Saskatchewan and TILMA

TILMA is the Trade Investment and Labor Mobility Agreement. The Conference Board figures show great benefits for BC but the data and the technique for calculation of benefits were as this article points out quite suspect. Critics worry that these agreements are part of deep integration with the US and curtail the powers of municipalities.

Saskatchewan and TILMA
Posted by Erin Weir under TILMA , economic models

Today, the Government of Saskatchewan initiated a process of legislative consultations on TILMA and released the Conference Board’s assessment of this agreement’s potential impact on Saskatchewan. This document is the sequel to the Conference Board’s BC assessment, which Marc and I critiqued on this blog and in our paper.

I have not yet read through the 55-page document, but will provide some initial impressions. The Conference Board has retained its matrix of industries and regions, but dropped its GDP-impact scale in favour of simply treating the final “score” as a percentage of GDP. This “methodology” is still completely arbitrary, but produces appreciably less extreme results. Whereas the Board projected gains equal to 3.8% of GDP and 78,000 jobs for BC, it projects 0.92% of GDP and 4,400 jobs for Saskatchewan. These Saskatchewan estimates are still unbelievably high, but also so dramatically different from the BC estimates as to constitute a repudiation of the Conference Board’s previous work.

Interestingly, the provincial government has released the Conference Board’s document in conjunction with other materials. Brian Copeland’s excellent paper, which Marc and I cited and which used to only exist in hardcopy, is now available online. The government has also provided reviews of the Conference Board’s assessment by two academic economists, Dr. John Helliwell and Dr. Eric Howe.
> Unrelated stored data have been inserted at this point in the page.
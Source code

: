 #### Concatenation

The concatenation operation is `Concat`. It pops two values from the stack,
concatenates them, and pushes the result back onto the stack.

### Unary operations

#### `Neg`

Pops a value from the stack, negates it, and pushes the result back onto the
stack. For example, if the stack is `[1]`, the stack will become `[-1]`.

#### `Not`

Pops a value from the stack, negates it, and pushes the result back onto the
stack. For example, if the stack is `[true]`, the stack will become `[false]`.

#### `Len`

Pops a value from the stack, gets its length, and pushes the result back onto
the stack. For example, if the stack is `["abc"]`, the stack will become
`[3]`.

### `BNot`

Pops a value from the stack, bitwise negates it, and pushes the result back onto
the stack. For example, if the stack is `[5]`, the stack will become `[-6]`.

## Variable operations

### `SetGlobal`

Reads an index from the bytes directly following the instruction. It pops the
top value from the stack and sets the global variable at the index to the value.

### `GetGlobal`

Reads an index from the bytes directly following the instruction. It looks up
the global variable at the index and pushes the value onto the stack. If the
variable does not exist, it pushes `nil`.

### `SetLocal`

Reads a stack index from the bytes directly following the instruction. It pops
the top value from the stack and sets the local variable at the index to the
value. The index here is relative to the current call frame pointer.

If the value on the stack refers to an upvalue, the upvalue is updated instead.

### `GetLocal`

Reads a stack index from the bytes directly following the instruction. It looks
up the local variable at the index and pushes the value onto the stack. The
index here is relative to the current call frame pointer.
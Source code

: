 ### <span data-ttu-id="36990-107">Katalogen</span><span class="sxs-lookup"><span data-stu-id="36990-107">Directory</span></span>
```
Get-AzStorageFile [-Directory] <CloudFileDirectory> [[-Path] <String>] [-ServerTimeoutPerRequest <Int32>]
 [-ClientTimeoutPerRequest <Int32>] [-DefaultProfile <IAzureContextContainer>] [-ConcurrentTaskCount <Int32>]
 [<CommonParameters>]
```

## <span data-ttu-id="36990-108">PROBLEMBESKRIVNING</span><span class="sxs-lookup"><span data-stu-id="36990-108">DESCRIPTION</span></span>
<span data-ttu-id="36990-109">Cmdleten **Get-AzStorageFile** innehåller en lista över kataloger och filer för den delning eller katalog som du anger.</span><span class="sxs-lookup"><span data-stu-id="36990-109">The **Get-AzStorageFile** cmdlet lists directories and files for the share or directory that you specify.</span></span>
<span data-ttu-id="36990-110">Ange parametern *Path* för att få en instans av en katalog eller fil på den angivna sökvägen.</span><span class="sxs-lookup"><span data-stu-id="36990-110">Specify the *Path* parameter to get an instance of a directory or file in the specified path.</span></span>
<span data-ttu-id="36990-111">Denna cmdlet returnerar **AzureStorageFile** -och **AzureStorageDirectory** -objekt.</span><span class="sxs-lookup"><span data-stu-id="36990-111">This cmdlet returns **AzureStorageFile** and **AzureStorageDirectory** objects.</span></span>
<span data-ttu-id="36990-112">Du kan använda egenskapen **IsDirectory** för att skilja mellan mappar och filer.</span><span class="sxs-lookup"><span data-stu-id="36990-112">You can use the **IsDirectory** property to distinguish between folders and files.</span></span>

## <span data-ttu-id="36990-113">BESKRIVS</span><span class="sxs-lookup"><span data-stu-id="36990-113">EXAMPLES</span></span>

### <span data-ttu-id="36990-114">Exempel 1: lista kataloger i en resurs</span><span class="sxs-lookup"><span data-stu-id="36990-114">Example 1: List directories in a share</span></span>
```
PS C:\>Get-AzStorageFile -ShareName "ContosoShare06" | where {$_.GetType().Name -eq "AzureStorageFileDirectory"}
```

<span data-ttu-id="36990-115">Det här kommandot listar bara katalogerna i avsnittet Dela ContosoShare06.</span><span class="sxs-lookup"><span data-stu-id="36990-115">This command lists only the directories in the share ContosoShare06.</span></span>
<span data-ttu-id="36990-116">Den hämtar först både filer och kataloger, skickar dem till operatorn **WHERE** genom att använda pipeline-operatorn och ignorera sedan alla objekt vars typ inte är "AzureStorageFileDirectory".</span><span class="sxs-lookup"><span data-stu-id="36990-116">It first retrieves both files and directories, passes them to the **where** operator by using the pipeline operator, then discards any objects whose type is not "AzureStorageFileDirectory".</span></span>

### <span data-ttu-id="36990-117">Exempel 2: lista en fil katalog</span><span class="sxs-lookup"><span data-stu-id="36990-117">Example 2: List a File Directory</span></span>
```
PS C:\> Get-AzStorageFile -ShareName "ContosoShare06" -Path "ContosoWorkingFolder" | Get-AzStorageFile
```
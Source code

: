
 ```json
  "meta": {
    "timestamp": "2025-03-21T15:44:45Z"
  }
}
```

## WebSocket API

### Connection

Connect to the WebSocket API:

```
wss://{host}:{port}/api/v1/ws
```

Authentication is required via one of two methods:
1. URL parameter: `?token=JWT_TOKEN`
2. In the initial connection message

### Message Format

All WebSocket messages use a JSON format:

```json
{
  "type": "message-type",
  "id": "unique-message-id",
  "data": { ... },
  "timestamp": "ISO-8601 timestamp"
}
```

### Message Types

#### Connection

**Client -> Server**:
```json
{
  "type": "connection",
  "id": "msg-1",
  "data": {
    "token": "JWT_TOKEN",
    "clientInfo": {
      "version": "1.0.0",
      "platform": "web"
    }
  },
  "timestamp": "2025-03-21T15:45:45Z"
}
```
The following are some key quotes from pages 6 and 7 of Helliwell’s piece:

“The principal source of data for the paper was a survey that asked representatives of firms, organizations and government agencies and departments to list what they thought to be the most important barriers to inter-provincial trade in their company, region or industry, and then provide qualitative rankings of winners and losers by region and industry. The latter were then converted to measures of long-term changes in income and employment by Conference Board staff. Since there was no research or quantitative base for this translation, it has no empirical basis, and hence cannot be treated as evidence. . . . In my view, this is an inappropriate use of the survey instrument, akin to estimating national GDP by asking households how they think everyone else is doing these days. . . . there is no empirical support for the Conference Board estimates of GDP and employment changes.”